Task objective:
Print out the records below with nothing altered.

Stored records
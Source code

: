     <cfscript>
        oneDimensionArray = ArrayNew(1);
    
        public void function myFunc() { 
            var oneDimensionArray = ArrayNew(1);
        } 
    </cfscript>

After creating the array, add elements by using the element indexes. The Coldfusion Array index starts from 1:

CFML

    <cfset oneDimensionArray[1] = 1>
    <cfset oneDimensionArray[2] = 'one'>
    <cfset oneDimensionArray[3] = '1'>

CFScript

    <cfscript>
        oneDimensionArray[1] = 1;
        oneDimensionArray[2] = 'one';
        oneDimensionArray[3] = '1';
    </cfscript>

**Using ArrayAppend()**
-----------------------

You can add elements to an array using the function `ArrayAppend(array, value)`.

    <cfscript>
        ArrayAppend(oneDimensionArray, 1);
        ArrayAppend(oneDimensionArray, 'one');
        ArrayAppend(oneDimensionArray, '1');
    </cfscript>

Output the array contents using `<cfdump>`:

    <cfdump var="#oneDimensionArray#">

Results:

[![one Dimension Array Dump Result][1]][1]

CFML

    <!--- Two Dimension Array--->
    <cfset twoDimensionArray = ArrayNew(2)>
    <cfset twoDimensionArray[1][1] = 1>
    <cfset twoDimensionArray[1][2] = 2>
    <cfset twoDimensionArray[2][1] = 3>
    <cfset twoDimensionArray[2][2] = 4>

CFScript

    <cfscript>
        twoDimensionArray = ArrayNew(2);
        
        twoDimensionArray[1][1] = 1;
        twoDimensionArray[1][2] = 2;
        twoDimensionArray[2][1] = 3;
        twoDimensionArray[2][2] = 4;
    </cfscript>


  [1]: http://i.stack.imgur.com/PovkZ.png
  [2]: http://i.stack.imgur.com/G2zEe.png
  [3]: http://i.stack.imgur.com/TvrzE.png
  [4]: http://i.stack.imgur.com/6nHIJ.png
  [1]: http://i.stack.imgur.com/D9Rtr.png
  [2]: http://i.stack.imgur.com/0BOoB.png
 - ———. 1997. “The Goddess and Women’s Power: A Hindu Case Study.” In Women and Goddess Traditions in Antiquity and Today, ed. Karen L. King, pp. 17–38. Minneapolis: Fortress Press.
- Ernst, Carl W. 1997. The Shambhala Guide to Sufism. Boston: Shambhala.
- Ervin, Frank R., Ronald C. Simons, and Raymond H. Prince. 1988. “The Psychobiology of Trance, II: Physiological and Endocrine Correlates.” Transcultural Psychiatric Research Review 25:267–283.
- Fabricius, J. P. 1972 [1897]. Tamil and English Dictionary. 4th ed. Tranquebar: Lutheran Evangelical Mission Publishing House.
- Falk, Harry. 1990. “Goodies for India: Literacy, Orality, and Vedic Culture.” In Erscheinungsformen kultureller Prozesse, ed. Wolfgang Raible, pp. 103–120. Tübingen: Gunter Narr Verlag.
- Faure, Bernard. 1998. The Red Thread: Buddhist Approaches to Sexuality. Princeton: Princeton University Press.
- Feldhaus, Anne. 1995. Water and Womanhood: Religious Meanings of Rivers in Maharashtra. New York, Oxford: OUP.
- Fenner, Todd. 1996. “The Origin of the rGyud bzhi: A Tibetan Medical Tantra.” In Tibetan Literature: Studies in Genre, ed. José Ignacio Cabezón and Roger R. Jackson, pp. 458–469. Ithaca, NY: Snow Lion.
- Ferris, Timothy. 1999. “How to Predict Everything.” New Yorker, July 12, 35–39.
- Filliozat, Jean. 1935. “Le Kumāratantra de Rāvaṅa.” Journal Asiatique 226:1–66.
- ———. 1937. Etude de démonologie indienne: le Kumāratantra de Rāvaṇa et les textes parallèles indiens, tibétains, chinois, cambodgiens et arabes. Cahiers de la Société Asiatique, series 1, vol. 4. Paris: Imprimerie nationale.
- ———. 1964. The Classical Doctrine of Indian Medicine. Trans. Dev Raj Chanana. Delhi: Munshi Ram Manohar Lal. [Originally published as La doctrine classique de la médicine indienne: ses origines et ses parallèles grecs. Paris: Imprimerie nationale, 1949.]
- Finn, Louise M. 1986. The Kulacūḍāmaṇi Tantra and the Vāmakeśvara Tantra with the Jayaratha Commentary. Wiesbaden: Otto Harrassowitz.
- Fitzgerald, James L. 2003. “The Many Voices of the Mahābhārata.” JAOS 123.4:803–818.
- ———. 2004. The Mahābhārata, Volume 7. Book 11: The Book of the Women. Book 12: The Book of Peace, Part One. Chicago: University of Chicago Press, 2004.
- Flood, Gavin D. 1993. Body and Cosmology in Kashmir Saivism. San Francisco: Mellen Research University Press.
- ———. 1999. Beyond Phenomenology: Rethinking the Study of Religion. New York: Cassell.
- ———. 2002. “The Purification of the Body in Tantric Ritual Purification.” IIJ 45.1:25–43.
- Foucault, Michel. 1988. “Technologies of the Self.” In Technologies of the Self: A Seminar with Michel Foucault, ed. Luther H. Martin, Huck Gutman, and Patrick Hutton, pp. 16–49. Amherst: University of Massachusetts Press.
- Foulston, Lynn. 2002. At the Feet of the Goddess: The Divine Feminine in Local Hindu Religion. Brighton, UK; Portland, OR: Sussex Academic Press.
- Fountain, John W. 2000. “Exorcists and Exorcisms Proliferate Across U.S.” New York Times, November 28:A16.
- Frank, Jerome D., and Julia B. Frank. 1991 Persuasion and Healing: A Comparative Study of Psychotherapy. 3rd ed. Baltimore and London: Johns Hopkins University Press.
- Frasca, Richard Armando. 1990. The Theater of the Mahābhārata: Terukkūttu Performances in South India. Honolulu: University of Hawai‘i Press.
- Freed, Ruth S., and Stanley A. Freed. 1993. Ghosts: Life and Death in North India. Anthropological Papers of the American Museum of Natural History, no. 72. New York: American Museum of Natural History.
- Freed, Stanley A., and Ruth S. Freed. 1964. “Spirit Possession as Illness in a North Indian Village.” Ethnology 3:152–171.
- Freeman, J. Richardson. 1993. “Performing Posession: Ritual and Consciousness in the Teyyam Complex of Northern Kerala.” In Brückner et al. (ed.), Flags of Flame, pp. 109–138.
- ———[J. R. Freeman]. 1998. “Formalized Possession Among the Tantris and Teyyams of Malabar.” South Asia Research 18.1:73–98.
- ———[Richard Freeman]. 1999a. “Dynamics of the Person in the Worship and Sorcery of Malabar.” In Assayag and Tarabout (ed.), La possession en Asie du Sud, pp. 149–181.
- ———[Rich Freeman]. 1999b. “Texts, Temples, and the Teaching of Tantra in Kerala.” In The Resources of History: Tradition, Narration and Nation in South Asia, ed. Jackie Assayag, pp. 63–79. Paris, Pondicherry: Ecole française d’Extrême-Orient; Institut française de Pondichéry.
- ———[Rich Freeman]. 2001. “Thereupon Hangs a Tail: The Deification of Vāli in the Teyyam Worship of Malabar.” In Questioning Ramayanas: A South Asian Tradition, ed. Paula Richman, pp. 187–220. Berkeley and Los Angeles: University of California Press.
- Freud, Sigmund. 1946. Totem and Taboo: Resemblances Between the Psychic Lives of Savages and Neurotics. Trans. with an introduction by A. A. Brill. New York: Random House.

Solution for this task:
Source code

:     <cfscript>
        oneDimensionArray = ArrayNew(1);
    
        public void function myFunc() { 
            var oneDimensionArray = ArrayNew(1);
        } 
    </cfscript>

After creating the array, add elements by using the element indexes. The Coldfusion Array index starts from 1:

CFML

    <cfset oneDimensionArray[1] = 1>
    <cfset oneDimensionArray[2] = 'one'>
    <cfset oneDimensionArray[3] = '1'>

CFScript

    <cfscript>
        oneDimensionArray[1] = 1;
        oneDimensionArray[2] = 'one';
        oneDimensionArray[3] = '1';
    </cfscript>

**Using ArrayAppend()**
-----------------------

You can add elements to an array using the function `ArrayAppend(array, value)`.

    <cfscript>
        ArrayAppend(oneDimensionArray, 1);
        ArrayAppend(oneDimensionArray, 'one');
        ArrayAppend(oneDimensionArray, '1');
    </cfscript>

Output the array contents using `<cfdump>`:

    <cfdump var="#oneDimensionArray#">

Results:

[![one Dimension Array Dump Result][1]][1]

CFML

    <!--- Two Dimension Array--->
    <cfset twoDimensionArray = ArrayNew(2)>
    <cfset twoDimensionArray[1][1] = 1>
    <cfset twoDimensionArray[1][2] = 2>
    <cfset twoDimensionArray[2][1] = 3>
    <cfset twoDimensionArray[2][2] = 4>

CFScript

    <cfscript>
        twoDimensionArray = ArrayNew(2);
        
        twoDimensionArray[1][1] = 1;
        twoDimensionArray[1][2] = 2;
        twoDimensionArray[2][1] = 3;
        twoDimensionArray[2][2] = 4;
    </cfscript>


  [1]: http://i.stack.imgur.com/PovkZ.png
  [2]: http://i.stack.imgur.com/G2zEe.png
  [3]: http://i.stack.imgur.com/TvrzE.png
  [4]: http://i.stack.imgur.com/6nHIJ.png
  [1]: http://i.stack.imgur.com/D9Rtr.png
  [2]: http://i.stack.imgur.com/0BOoB.png
 - ———. 1997. “The Goddess and Women’s Power: A Hindu Case Study.” In Women and Goddess Traditions in Antiquity and Today, ed. Karen L. King, pp. 17–38. Minneapolis: Fortress Press.
- Ernst, Carl W. 1997. The Shambhala Guide to Sufism. Boston: Shambhala.
- Ervin, Frank R., Ronald C. Simons, and Raymond H. Prince. 1988. “The Psychobiology of Trance, II: Physiological and Endocrine Correlates.” Transcultural Psychiatric Research Review 25:267–283.
- Fabricius, J. P. 1972 [1897]. Tamil and English Dictionary. 4th ed. Tranquebar: Lutheran Evangelical Mission Publishing House.
- Falk, Harry. 1990. “Goodies for India: Literacy, Orality, and Vedic Culture.” In Erscheinungsformen kultureller Prozesse, ed. Wolfgang Raible, pp. 103–120. Tübingen: Gunter Narr Verlag.
- Faure, Bernard. 1998. The Red Thread: Buddhist Approaches to Sexuality. Princeton: Princeton University Press.
- Feldhaus, Anne. 1995. Water and Womanhood: Religious Meanings of Rivers in Maharashtra. New York, Oxford: OUP.
- Fenner, Todd. 1996. “The Origin of the rGyud bzhi: A Tibetan Medical Tantra.” In Tibetan Literature: Studies in Genre, ed. José Ignacio Cabezón and Roger R. Jackson, pp. 458–469. Ithaca, NY: Snow Lion.
- Ferris, Timothy. 1999. “How to Predict Everything.” New Yorker, July 12, 35–39.
- Filliozat, Jean. 1935. “Le Kumāratantra de Rāvaṅa.” Journal Asiatique 226:1–66.
- ———. 1937. Etude de démonologie indienne: le Kumāratantra de Rāvaṇa et les textes parallèles indiens, tibétains, chinois, cambodgiens et arabes. Cahiers de la Société Asiatique, series 1, vol. 4. Paris: Imprimerie nationale.
- ———. 1964. The Classical Doctrine of Indian Medicine. Trans. Dev Raj Chanana. Delhi: Munshi Ram Manohar Lal. [Originally published as La doctrine classique de la médicine indienne: ses origines et ses parallèles grecs. Paris: Imprimerie nationale, 1949.]
- Finn, Louise M. 1986. The Kulacūḍāmaṇi Tantra and the Vāmakeśvara Tantra with the Jayaratha Commentary. Wiesbaden: Otto Harrassowitz.
- Fitzgerald, James L. 2003. “The Many Voices of the Mahābhārata.” JAOS 123.4:803–818.
- ———. 2004. The Mahābhārata, Volume 7. Book 11: The Book of the Women. Book 12: The Book of Peace, Part One. Chicago: University of Chicago Press, 2004.
- Flood, Gavin D. 1993. Body and Cosmology in Kashmir Saivism. San Francisco: Mellen Research University Press.
- ———. 1999. Beyond Phenomenology: Rethinking the Study of Religion. New York: Cassell.
- ———. 2002. “The Purification of the Body in Tantric Ritual Purification.” IIJ 45.1:25–43.
- Foucault, Michel. 1988. “Technologies of the Self.” In Technologies of the Self: A Seminar with Michel Foucault, ed. Luther H. Martin, Huck Gutman, and Patrick Hutton, pp. 16–49. Amherst: University of Massachusetts Press.
- Foulston, Lynn. 2002. At the Feet of the Goddess: The Divine Feminine in Local Hindu Religion. Brighton, UK; Portland, OR: Sussex Academic Press.
- Fountain, John W. 2000. “Exorcists and Exorcisms Proliferate Across U.S.” New York Times, November 28:A16.
- Frank, Jerome D., and Julia B. Frank. 1991 Persuasion and Healing: A Comparative Study of Psychotherapy. 3rd ed. Baltimore and London: Johns Hopkins University Press.
- Frasca, Richard Armando. 1990. The Theater of the Mahābhārata: Terukkūttu Performances in South India. Honolulu: University of Hawai‘i Press.
- Freed, Ruth S., and Stanley A. Freed. 1993. Ghosts: Life and Death in North India. Anthropological Papers of the American Museum of Natural History, no. 72. New York: American Museum of Natural History.
- Freed, Stanley A., and Ruth S. Freed. 1964. “Spirit Possession as Illness in a North Indian Village.” Ethnology 3:152–171.
- Freeman, J. Richardson. 1993. “Performing Posession: Ritual and Consciousness in the Teyyam Complex of Northern Kerala.” In Brückner et al. (ed.), Flags of Flame, pp. 109–138.
- ———[J. R. Freeman]. 1998. “Formalized Possession Among the Tantris and Teyyams of Malabar.” South Asia Research 18.1:73–98.
- ———[Richard Freeman]. 1999a. “Dynamics of the Person in the Worship and Sorcery of Malabar.” In Assayag and Tarabout (ed.), La possession en Asie du Sud, pp. 149–181.
- ———[Rich Freeman]. 1999b. “Texts, Temples, and the Teaching of Tantra in Kerala.” In The Resources of History: Tradition, Narration and Nation in South Asia, ed. Jackie Assayag, pp. 63–79. Paris, Pondicherry: Ecole française d’Extrême-Orient; Institut française de Pondichéry.
- ———[Rich Freeman]. 2001. “Thereupon Hangs a Tail: The Deification of Vāli in the Teyyam Worship of Malabar.” In Questioning Ramayanas: A South Asian Tradition, ed. Paula Richman, pp. 187–220. Berkeley and Los Angeles: University of California Press.
- Freud, Sigmund. 1946. Totem and Taboo: Resemblances Between the Psychic Lives of Savages and Neurotics. Trans. with an introduction by A. A. Brill. New York: Random House.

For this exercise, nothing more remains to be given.